It’s been a few months since harvest and my hands are no longer purple. The interns are gone and I’m alone in the bunkhouse, sitting at a table I made out of pallets. Wine stains and cigarette burns riddle the tabletop. These blemishes are stories. I say them out loud when things get too quiet.
Right now, I’m humming the song that bridged the gap between me and two roommates from France. Something by Radiohead.
Once, I let these guys borrow my Jeep. They picked up a few American girls at a bowling alley, then drove to Bodega Bay and poached ten pounds of contaminated mussels. They insisted I look at their photos while they made a pasta sauce. One photo showed the girls leaning against a barn painted with a giant Ferrari logo. The guys really liked that one.

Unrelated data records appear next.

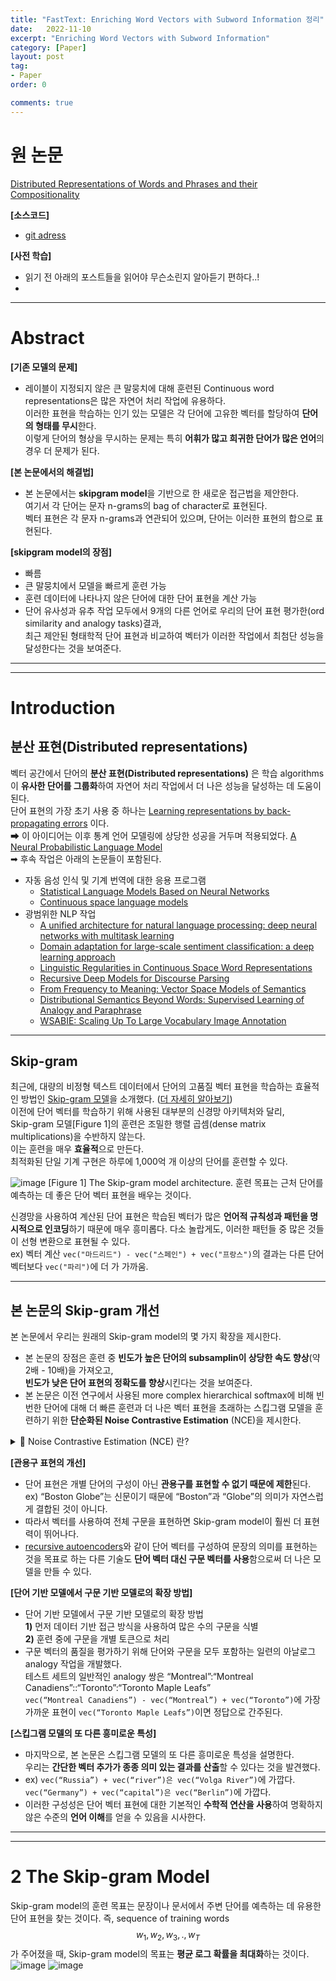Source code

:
 ```yaml
---
title: "FastText: Enriching Word Vectors with Subword Information 정리"
date:   2022-11-10
excerpt: "Enriching Word Vectors with Subword Information"
category: [Paper]
layout: post
tag:
- Paper
order: 0

comments: true
---
```



   

# 원 논문
[Distributed Representations of Words and Phrases and their Compositionality](https://proceedings.neurips.cc/paper/2013/file/9aa42b31882ec039965f3c4923ce901b-Paper.pdf)    

**[소스코드]**     
* [git adress]()


**[사전 학습]**
* 읽기 전 아래의 포스트들을 읽어야 무슨소린지 알아듣기 편하다..!   
* 

---

# **Abstract**
**[기존 모델의 문제]**      
* 레이블이 지정되지 않은 큰 말뭉치에 대해 훈련된 Continuous word representations은 많은 자연어 처리 작업에 유용하다.    
이러한 표현을 학습하는 인기 있는 모델은 각 단어에 고유한 벡터를 할당하여 **단어의 형태를 무시**한다.    
이렇게 단어의 형상을 무시하는 문제는 특히 **어휘가 많고 희귀한 단어가 많은 언어**의 경우 더 문제가 된다.    

**[본 논문에서의 해결법]**      
* 본 논문에서는 **skipgram model**을 기반으로 한 새로운 접근법을 제안한다.     
여기서 각 단어는 문자 n-grams의 bag of character로 표현된다.     
벡터 표현은 각 문자 n-grams과 연관되어 있으며, 단어는 이러한 표현의 합으로 표현된다.     

**[skipgram model의 장점]**      
* 빠름      
* 큰 말뭉치에서 모델을 빠르게 훈련 가능      
* 훈련 데이터에 나타나지 않은 단어에 대한 단어 표현을 계산 가능      
* 단어 유사성과 유추 작업 모두에서 9개의 다른 언어로 우리의 단어 표현 평가한(ord similarity and analogy tasks)결과,          
최근 제안된 형태학적 단어 표현과 비교하여 벡터가 이러한 작업에서 최첨단 성능을 달성한다는 것을 보여준다.     

---
-----

# **Introduction**

## 분산 표현(Distributed representations)   
벡터 공간에서 단어의 **분산 표현(Distributed representations)** 은 학습 algorithms이 **유사한 단어를 그룹화**하여 자연어 처리 작업에서 더 나은 성능을 달성하는 데 도움이 된다.     
단어 표현의 가장 초기 사용 중 하나는 [Learning representations by back-propagating errors](https://www.nature.com/articles/323533a0) 이다.     
➡ 이 아이디어는 이후 통계 언어 모델링에 상당한 성공을 거두며 적용되었다. [A Neural Probabilistic Language Model](https://www.jmlr.org/papers/volume3/bengio03a/bengio03a.pdf)           
➡ 후속 작업은 아래의 논문들이 포함된다.    
* 자동 음성 인식 및 기계 번역에 대한 응용 프로그램     
    * [Statistical Language Models Based on Neural Networks](https://www.semanticscholar.org/paper/Statistical-Language-Models-Based-on-Neural-U%C4%8Den%C3%AD-Brn%C4%9B/96364af2d208ea75ca3aeb71892d2f7ce7326b55)    
    * [Continuous space language models](https://www.sciencedirect.com/science/article/pii/S0885230806000325)          
* 광범위한 NLP 작업     
    * [A unified architecture for natural language processing: deep neural networks with multitask learning](https://dl.acm.org/doi/10.1145/1390156.1390177)     
    *  [Domain adaptation for large-scale sentiment classification: a deep learning approach](https://dl.acm.org/doi/10.5555/3104482.3104547)      
    *  [Linguistic Regularities in Continuous Space Word Representations](https://www.microsoft.com/en-us/research/wp-content/uploads/2016/02/rvecs.pdf)     
    *  [Recursive Deep Models for Discourse Parsing](https://aclanthology.org/D14-1220.pdf)      
    *  [From Frequency to Meaning: Vector Space Models of Semantics](https://arxiv.org/abs/1003.1141)      
    *  [Distributional Semantics Beyond Words: Supervised Learning of Analogy and Paraphrase](https://aclanthology.org/Q13-1029/)      
    *  [WSABIE: Scaling Up To Large Vocabulary Image Annotation](https://static.googleusercontent.com/media/research.google.com/ko//pubs/archive/37180.pdf)   

---

## Skip-gram


최근에, 대량의 비정형 텍스트 데이터에서 단어의 고품질 벡터 표현을 학습하는 효율적인 방법인 [Skip-gram 모델](https://arxiv.org/abs/1301.3781)을 소개했다. ([더 자세히 알아보기](https://yerimoh.github.io/DL14/))      
이전에 단어 벡터를 학습하기 위해 사용된 대부분의 신경망 아키텍처와 달리,   
Skip-gram 모델[Figure 1]의 훈련은 조밀한 행렬 곱셈(dense matrix multiplications)을 수반하지 않는다.      
이는 훈련을 매우 **효율적**으로 만든다.     
최적화된 단일 기계 구현은 하루에 1,000억 개 이상의 단어를 훈련할 수 있다.      


![image](https://user-images.githubusercontent.com/76824611/202935563-4528c5c7-fcd1-4493-bc60-a5c1a0948d06.png)
[Figure 1] The Skip-gram model architecture. 훈련 목표는 근처 단어를 예측하는 데 좋은 단어 벡터 표현을 배우는 것이다.       


신경망을 사용하여 계산된 단어 표현은 학습된 벡터가 많은 **언어적 규칙성과 패턴을 명시적으로 인코딩**하기 때문에 매우 흥미롭다. 다소 놀랍게도, 이러한 패턴들 중 많은 것들이 선형 변환으로 표현될 수 있다.   
ex) 벡터 계산 ```vec("마드리드") - vec("스페인") + vec("프랑스")```의 결과는 다른 단어 벡터보다 ```vec("파리")```에 더 가 가까움.


---

## 본 논문의 Skip-gram 개선

본 논문에서 우리는 원래의 Skip-gram model의 몇 가지 확장을 제시한다.        
* 본 논문의 장점은 훈련 중 **빈도가 높은 단어의 subsamplin이 상당한 속도 향상**(약 2배 - 10배)을 가져오고,     
**빈도가 낮은 단어 표현의 정확도를 향상**시킨다는 것을 보여준다.             
* 본 논문은 이전 연구에서 사용된 more complex hierarchical softmax에 비해 빈번한 단어에 대해 더 빠른 훈련과 더 나은 벡터 표현을 초래하는 스킵그램 모델을 훈련하기 위한 **단순화된 Noise Contrastive Estimation** (NCE)을 제시한다.

<details>
<summary>📜 Noise Contrastive Estimation (NCE) 란? </summary>
<div markdown="1">
   
CBOW와 Skip-Gram 모델에서 사용하는 비용 계산 알고리즘을 칭한다.      
전체 데이터셋에 대해 softMax 함수를 적용하는 것이 아니라 **샘플링으로 추출한 일부에 대해서만 적용**하는 방법을 말한다.     
k개의 대비되는(contrastive) 단어들을 noise distribution에서 구해서 (몬테카를로) 평균을 구하는 것이 기본 알고리즘이다.     
➡ [Hierarchical SoftMax](https://yerimoh.github.io/DL15/#1%EF%B8%8F%E2%83%A3-embedding-%EA%B3%84%EC%B8%B5-%EB%8F%84%EC%9E%85)와 [Negative Sampling](https://yerimoh.github.io/DL15/#2%EF%B8%8F%E2%83%A3-%EB%84%A4%EA%B1%B0%ED%8B%B0%EB%B8%8C-%EC%83%98%ED%94%8C%EB%A7%81%EC%9D%B4%EB%9E%80-%EC%86%90%EC%8B%A4-%ED%95%A8%EC%88%98-%EB%8F%84%EC%9E%85) 등의 여러 가지 방법이 있다.

일반적으로 단어 갯수가 많을 때 사용하고, NCE를 사용하면 문제를 (실제 분포에서 얻은 샘플)과 (인공적으로 만든 잡음 분포에서 얻은 샘플)을 구별하는 이진 분류 문제로 바꿀 수 있게 된다.

 Negative Sampling에서 사용하는 목적 함수는 결과값이 최대화될 수 있는 형태로 구성한다. 현재(목표, target, positive) 단어에는 높은 확률을 부여하고, 나머지 단어(negative, noise)에는 낮은 확률을 부여해서 가장 큰 값을 만들 수 있는 공식을 사용한다. 

   
</div>
</details>  


**[관용구 표현의 개선]**         
* 단어 표현은 개별 단어의 구성이 아닌 **관용구를 표현할 수 없기 때문에 제한**된다.      
ex) “Boston Globe”는 신문이기 때문에 “Boston”과 “Globe”의 의미가 자연스럽게 결합된 것이 아니다.     
* 따라서 벡터를 사용하여 전체 구문을 표현하면 Skip-gram model이 훨씬 더 표현력이 뛰어나다.       
* [recursive autoencoders](https://aclanthology.org/D14-1220.pdf)와 같이 단어 벡터를 구성하여 문장의 의미를 표현하는 것을 목표로 하는 다른 기술도 **단어 벡터 대신 구문 벡터를 사용**함으로써 더 나은 모델을 만들 수 있다.      


**[단어 기반 모델에서 구문 기반 모델로의 확장 방법]**      
* 단어 기반 모델에서 구문 기반 모델로의 확장 방법        
  **1)** 먼저 데이터 기반 접근 방식을 사용하여 많은 수의 구문을 식별    
  **2)** 훈련 중에 구문을 개별 토큰으로 처리    
* 구문 벡터의 품질을 평가하기 위해 단어와 구문을 모두 포함하는 일련의 아날로그 analogy 작업을 개발했다.    
  테스트 세트의 일반적인 analogy 쌍은 “Montreal”:“Montreal Canadiens”::“Toronto”:“Toronto Maple Leafs”  
  ```vec(“Montreal Canadiens”) - vec(“Montreal”) + vec(“Toronto”)```에 가장 가까운 표현이 ```vec(“Toronto Maple Leafs”)```이면 정답으로 간주된다.        




**[스킵그램 모델의 또 다른 흥미로운 특성]**       
* 마지막으로, 본 논문은 스킵그램 모델의 또 다른 흥미로운 특성을 설명한다.    
우리는 **간단한 벡터 추가가 종종 의미 있는 결과를 산출**할 수 있다는 것을 발견했다.    
* ex) ```vec(“Russia”) + vec(“river”)은 vec(“Volga River”)```에 가깝다.           
     ```vec(“Germany”) + vec(“capital”)은 vec(“Berlin”)```에 가깝다.       
* 이러한 구성성은 단어 벡터 표현에 대한 기본적인 **수학적 연산을 사용**하여 명확하지 않은 수준의 **언어 이해**를 얻을 수 있음을 시사한다.


----
----

# **2 The Skip-gram Model**
Skip-gram model의 훈련 목표는 문장이나 문서에서 주변 단어를 예측하는 데 유용한 단어 표현을 찾는 것이다. 즉, sequence of training words $$w_1, w_2, w_3, ., w_T$$가 주어졌을 때, Skip-gram model의 목표는 **평균 로그 확률을 최대화**하는 것이다.
![image](https://user-images.githubusercontent.com/76824611/202949963-20a1a545-0f46-4bd9-80d5-72f4c071088d.png)
![image](https://user-images.githubusercontent.com/76824611/202949984-487e81dd-7fcd-4290-a3ed-82a47741ac16.png)


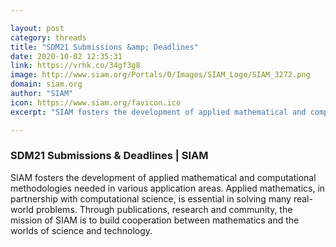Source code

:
 ```yaml
---

layout: post
category: threads
title: "SDM21 Submissions &amp; Deadlines"
date: 2020-10-02 12:35:31
link: https://vrhk.co/34gf3g8
image: http://www.siam.org/Portals/0/Images/SIAM_Logo/SIAM_3272.png
domain: siam.org
author: "SIAM"
icon: https://www.siam.org/favicon.ico
excerpt: "SIAM fosters the development of applied mathematical and computational methodologies needed in various application areas. Applied mathematics, in partnership with computational science, is essential in solving many real-world problems. Through publications, research and community, the mission of SIAM is to build cooperation between mathematics and the worlds of science and technology."

---
```


### SDM21 Submissions &amp; Deadlines | SIAM

SIAM fosters the development of applied mathematical and computational methodologies needed in various application areas. Applied mathematics, in partnership with computational science, is essential in solving many real-world problems. Through publications, research and community, the mission of SIAM is to build cooperation between mathematics and the worlds of science and technology.
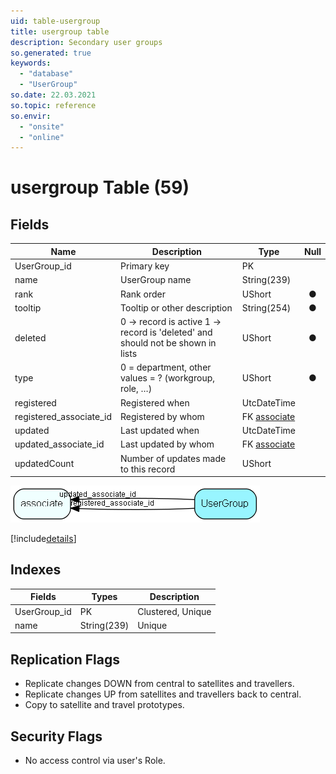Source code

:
```yaml
---
uid: table-usergroup
title: usergroup table
description: Secondary user groups
so.generated: true
keywords:
  - "database"
  - "UserGroup"
so.date: 22.03.2021
so.topic: reference
so.envir:
  - "onsite"
  - "online"
---
```


# usergroup Table (59)

## Fields

| Name | Description | Type | Null |
|------|-------------|------|:----:|
|UserGroup\_id|Primary key|PK| |
|name|UserGroup name|String(239)| |
|rank|Rank order |UShort|&#x25CF;|
|tooltip|Tooltip or other description|String(254)|&#x25CF;|
|deleted|0 -&gt; record is active 1 -&gt; record is &apos;deleted&apos; and should not be shown in lists|UShort|&#x25CF;|
|type|0 = department, other values = ? (workgroup, role, …)|UShort|&#x25CF;|
|registered|Registered when|UtcDateTime| |
|registered\_associate\_id|Registered by whom|FK [associate](associate.md)| |
|updated|Last updated when|UtcDateTime| |
|updated\_associate\_id|Last updated by whom|FK [associate](associate.md)| |
|updatedCount|Number of updates made to this record|UShort| |


![UserGroup table relationship diagram](./media/UserGroup.png)

[!include[details](./includes/UserGroup.md)]

## Indexes

| Fields | Types | Description |
|--------|-------|-------------|
|UserGroup\_id |PK |Clustered, Unique |
|name |String(239) |Unique |

## Replication Flags

* Replicate changes DOWN from central to satellites and travellers.
* Replicate changes UP from satellites and travellers back to central.
* Copy to satellite and travel prototypes.

## Security Flags

* No access control via user's Role.

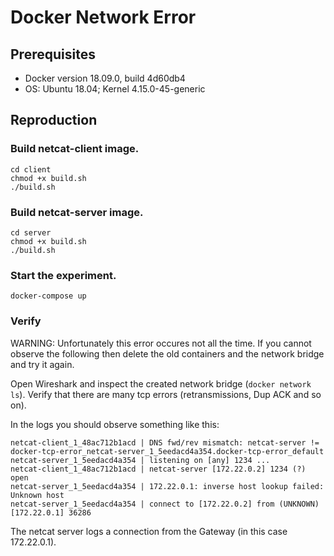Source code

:# Docker Network Error

## Prerequisites

- Docker version 18.09.0, build 4d60db4
- OS: Ubuntu 18.04; Kernel 4.15.0-45-generic

## Reproduction

### Build netcat-client image.

```
cd client
chmod +x build.sh
./build.sh
```

### Build netcat-server image.

```
cd server
chmod +x build.sh
./build.sh
```

### Start the experiment.

```
docker-compose up
```

### Verify

WARNING: Unfortunately this error occures not all the time. If you cannot observe the following then delete the old containers and
the network bridge and try it again.

Open Wireshark and inspect the created network bridge (`docker network ls`).
Verify that there are many tcp errors (retransmissions, Dup ACK and so on).

In the logs you should observe something like this:

```
netcat-client_1_48ac712b1acd | DNS fwd/rev mismatch: netcat-server != docker-tcp-error_netcat-server_1_5eedacd4a354.docker-tcp-error_default
netcat-server_1_5eedacd4a354 | listening on [any] 1234 ...
netcat-client_1_48ac712b1acd | netcat-server [172.22.0.2] 1234 (?) open
netcat-server_1_5eedacd4a354 | 172.22.0.1: inverse host lookup failed: Unknown host
netcat-server_1_5eedacd4a354 | connect to [172.22.0.2] from (UNKNOWN) [172.22.0.1] 36286
```

The netcat server logs a connection from the Gateway (in this case 172.22.0.1).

I watched them work in the kitchen and imagined how they must be in bed. The French, after all, have a reputation for being good lovers. I guessed they are better at the after-sex sort of stuff. Like cuddling.
In our tiny space they moved like eels. They never seemed to be in each other’s way. As one guy lifted the lid off the steaming mussels, a brown nipple showed through his torn t-shirt. The other pulled air towards his face as it billowed from the boiling pot. They both said, oh lá lá.
When they talked they stood close and pursed their lips. They touched each other. I watched them cook and forgot they are men. Which made me wonder what being a man meant anyhow.